第53話 楽しい魔物講座(予定)
次の日、私はローレンと城の図書室で向き合って座っていた。
今日の修行はローレンによる魔物講座。主に魔骸についてローレンは教えてくれている。
「――このように、白竜が暴れると魔骸も凶暴化することがわかっています。今回白竜の復活とともに魔骸の増殖、凶暴化も起こっていますから、やはり魔骸は白竜の配下のような存在と考えていいでしょう」
大事な話だ。ローレンも私のために時間を使って教えてくれている。
それなのに、私の頭の中は別のことで占められていた。
それは、ヴィラのこと。
昨日のヴィラの様子はおかしかった。初めて会ったときは余裕のある雰囲気で、ゲームの中のヴォラと似た雰囲気だった。でも昨日のヴィラは切羽詰まっているような、怒ったり悲しんだり、情緒が不安定なように見えた。
それに、私を見る瞳も。まるで懇願するように、一緒に逃げよう、なんて。
帰ってから神様に隠し攻略キャラルートの今後の展開を知ってるか聞いてみたけど、知らんって一蹴されちゃったし……。
「――さま、空様!」
「ひゃいっ!」
突然名前を呼ばれて慌てて返事をする。目の前ではローレンが腕を組み眉根を寄せていた。
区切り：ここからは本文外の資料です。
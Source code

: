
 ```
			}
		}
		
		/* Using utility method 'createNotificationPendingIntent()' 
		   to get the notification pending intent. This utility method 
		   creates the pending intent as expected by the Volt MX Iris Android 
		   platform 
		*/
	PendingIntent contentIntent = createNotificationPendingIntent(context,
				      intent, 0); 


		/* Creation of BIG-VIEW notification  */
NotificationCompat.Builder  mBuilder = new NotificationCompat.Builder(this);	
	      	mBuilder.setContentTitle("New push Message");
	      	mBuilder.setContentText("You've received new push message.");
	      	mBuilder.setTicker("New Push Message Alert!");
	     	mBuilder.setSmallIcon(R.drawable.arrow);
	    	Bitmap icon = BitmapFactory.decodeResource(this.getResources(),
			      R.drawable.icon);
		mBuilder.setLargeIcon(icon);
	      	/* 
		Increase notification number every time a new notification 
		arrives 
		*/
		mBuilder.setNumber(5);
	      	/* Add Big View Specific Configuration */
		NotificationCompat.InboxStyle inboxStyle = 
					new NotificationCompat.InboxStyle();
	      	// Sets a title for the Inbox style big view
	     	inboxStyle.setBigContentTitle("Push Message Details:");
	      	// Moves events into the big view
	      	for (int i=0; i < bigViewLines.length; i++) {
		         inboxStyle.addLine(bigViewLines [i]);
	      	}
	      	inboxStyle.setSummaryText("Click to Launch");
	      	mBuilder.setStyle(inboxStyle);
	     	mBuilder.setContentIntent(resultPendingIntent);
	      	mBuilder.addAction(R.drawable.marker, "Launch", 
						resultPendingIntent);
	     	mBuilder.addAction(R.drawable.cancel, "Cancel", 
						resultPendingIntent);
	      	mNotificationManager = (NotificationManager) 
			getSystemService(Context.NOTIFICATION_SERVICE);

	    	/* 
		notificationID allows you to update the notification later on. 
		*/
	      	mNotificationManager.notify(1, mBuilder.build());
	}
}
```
これは……突然名前を呼ばれたわけではなさそう……な、何回ぐらい呼んだのかな……?
おどおどと視線を彷徨わせる私を見て、ローレンはため息を吐いた。
「私の話はつまらないですか?」
「……すいません。そんなことはないんだけど、つい、考え事を……」
「何をお考えで?」
「ええっと……」
実は、昨日ヴィラと会ったことは誰にも言っていない。
ただでさえヴィラは怪しい旅人と思われているのだ。それに加えて一緒に逃げようと誘われた、なんて言えば、ヴィラは怪しいだけではすまなくなってしまう気がする。そうなってはヴィラに申し訳ない。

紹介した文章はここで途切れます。